• **Task brief**: Each line below either holds the string "documentclass" or doesn't. Count those that do and give only the number.

Items from a dataset:
_ _ _ _
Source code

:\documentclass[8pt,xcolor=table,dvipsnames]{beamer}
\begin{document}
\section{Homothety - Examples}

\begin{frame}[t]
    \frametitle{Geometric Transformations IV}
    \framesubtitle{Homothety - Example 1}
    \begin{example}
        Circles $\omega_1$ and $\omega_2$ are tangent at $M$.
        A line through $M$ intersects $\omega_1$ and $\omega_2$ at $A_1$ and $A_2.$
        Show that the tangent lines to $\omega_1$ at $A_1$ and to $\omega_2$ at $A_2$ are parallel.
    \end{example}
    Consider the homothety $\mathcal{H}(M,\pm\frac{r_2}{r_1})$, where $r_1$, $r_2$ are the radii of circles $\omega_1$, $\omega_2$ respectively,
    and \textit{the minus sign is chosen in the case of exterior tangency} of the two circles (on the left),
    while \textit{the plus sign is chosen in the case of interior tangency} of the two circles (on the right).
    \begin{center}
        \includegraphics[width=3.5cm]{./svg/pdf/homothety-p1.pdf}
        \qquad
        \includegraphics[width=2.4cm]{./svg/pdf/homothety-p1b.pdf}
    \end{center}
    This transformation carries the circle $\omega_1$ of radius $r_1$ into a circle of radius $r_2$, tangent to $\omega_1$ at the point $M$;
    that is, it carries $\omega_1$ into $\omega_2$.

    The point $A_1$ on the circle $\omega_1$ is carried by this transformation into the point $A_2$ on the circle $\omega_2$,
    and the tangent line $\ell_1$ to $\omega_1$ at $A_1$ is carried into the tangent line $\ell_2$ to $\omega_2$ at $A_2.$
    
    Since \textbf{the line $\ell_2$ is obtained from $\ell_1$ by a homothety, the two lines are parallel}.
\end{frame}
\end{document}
_ _ _ _
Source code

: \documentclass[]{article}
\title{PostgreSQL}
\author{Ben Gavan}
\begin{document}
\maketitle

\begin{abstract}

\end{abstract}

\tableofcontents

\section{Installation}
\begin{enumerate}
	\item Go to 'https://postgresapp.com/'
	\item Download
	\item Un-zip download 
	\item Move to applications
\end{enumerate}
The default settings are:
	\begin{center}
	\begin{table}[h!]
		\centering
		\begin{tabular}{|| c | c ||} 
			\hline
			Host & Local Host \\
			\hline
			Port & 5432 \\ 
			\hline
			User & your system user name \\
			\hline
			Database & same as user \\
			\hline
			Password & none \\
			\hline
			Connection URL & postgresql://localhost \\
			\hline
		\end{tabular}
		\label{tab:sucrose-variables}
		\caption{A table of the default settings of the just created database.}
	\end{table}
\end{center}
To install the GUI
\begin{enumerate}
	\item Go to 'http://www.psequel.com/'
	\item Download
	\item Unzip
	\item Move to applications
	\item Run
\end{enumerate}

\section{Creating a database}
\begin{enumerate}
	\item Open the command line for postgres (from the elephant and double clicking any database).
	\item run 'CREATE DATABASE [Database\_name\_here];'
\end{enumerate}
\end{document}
_ _ _ _
• **Result below**: 2